Implementation Overview

To make this large PR a bit more approachable, we'll provide an overview to the newly introduced components and their responsibilities. Note that this work-in-progress pull request strives towards a usable implementation of "Minimal Viable Product" as outlined in the ToDo-List of this issue comment.

TODO

• [x] server certificate validation
  • [x] OCSP stapling
• [x] Hello Retry Request
• [x] handle CLOSE_NOTIFY properly (difference between TLS 1.2 and 1.3)
• [x] protocol version downgrade
• [x] Key Update
• [x] Key Material Export (RFC 8446 7.5 / RFC 5705)
• [x] review TLS callbacks invocations
• [x] bogo test suite integration
• [x] check occurrences of extensions as indicated in the table in RFC 8446 4.2
• [x] configure ClientHello settings (e.g. ALPN)
• [x] honor the record size limit extension
• ~~Session Resumption (PSK w/o 0-RTT)~~ not part of this PR

Intro

The descriptions mostly refer to the components in the tls13 module, as the TLS 1.2 implementation remains unchanged as far as possible. As initiated in the refactoring by Elektrobit Automotive GmbH, the user-facing interface of TLS::Client and TLS::Server also remains unchanged by means of a Pimpl-pattern.

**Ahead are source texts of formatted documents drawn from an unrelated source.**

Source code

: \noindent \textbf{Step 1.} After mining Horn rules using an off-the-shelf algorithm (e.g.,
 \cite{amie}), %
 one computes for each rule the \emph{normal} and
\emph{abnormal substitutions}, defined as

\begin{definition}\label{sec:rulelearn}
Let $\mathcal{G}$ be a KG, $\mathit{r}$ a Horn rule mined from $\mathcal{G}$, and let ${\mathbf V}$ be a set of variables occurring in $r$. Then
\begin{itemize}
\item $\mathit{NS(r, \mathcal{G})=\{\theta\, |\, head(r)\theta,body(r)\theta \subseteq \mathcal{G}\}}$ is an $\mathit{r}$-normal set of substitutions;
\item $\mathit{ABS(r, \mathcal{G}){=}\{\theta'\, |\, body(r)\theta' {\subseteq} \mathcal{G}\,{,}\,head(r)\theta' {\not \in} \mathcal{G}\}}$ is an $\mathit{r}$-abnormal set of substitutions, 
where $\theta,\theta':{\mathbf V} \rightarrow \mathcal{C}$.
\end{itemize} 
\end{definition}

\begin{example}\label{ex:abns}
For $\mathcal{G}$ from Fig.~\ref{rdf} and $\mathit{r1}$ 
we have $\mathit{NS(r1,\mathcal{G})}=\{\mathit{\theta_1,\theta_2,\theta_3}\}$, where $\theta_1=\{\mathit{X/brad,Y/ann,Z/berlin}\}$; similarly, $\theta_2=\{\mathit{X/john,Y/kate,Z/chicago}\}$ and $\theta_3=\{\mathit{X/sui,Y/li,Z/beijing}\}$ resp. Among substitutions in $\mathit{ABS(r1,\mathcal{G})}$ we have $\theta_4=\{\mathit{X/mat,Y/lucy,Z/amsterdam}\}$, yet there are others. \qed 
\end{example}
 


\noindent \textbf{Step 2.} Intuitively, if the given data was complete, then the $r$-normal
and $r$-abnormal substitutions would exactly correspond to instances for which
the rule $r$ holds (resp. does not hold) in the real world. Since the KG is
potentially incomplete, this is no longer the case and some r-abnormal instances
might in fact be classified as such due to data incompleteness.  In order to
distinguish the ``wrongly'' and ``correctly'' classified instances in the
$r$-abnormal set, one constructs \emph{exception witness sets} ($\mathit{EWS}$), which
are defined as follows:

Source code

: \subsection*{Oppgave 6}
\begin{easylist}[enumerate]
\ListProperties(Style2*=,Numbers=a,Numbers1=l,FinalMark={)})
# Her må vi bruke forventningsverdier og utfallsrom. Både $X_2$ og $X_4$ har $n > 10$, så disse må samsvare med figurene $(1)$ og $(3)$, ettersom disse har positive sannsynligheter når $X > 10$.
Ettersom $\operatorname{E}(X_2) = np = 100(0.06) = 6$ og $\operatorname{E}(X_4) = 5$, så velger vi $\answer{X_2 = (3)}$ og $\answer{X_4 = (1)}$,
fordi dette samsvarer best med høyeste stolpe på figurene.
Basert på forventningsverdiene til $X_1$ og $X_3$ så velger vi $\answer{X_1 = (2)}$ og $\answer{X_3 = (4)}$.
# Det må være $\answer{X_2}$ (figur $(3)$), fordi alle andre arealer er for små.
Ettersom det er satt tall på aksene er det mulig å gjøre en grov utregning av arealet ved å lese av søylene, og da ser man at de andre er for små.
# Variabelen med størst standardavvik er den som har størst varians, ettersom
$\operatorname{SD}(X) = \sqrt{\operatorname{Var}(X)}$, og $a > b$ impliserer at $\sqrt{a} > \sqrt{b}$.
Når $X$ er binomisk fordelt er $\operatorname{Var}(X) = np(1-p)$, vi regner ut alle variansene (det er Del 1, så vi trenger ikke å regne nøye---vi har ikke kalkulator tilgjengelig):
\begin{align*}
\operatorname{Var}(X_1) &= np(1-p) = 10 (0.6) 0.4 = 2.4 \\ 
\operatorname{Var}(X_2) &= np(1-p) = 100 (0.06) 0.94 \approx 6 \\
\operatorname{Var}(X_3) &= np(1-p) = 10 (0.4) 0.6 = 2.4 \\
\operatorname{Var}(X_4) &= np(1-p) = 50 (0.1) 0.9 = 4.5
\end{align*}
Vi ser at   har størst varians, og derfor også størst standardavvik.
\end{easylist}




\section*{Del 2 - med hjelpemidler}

We nevertheless anticipate some API changes in the public API. Please refer to this issue comment for further details.

Components

Channel

The Channel acts as "composition root" of the entire TLS 1.3 implementation. It implements the library's public APIs via a Pimpl-construction as detailed in this issue comment. This class implements the client/server agnostic parts of the protocol. Hence, orchestrating the Record_Layer and Handshake_Layer to transform received bytes from the network into handshake messages to be interpreted by the Client (and later Server) implementations or application data to be passed to the using code. Furthermore, it takes care of handling TLS alerts.

Record_Layer

This layer implements the record layer level of the protocol. It parses raw data from the wire to individual records and decrypts protected records using Cipher_State. This corresponds to tasks performed by the Channel (Channel_Impl_12) and the Record_Header class in the 1.2 implementation. When sending data it add record headers and encryption to the records.

Handshake_Layer

This class takes care of parsing and marshalling of Handshake_Messages as well as equipping them with the appropriate handshake protocol headers. As this class handles the byte-representation of all TLS handshake messages (i.e. before parsing or after serialization), it is responsible for updating the Transcript_Hash_State appropriately.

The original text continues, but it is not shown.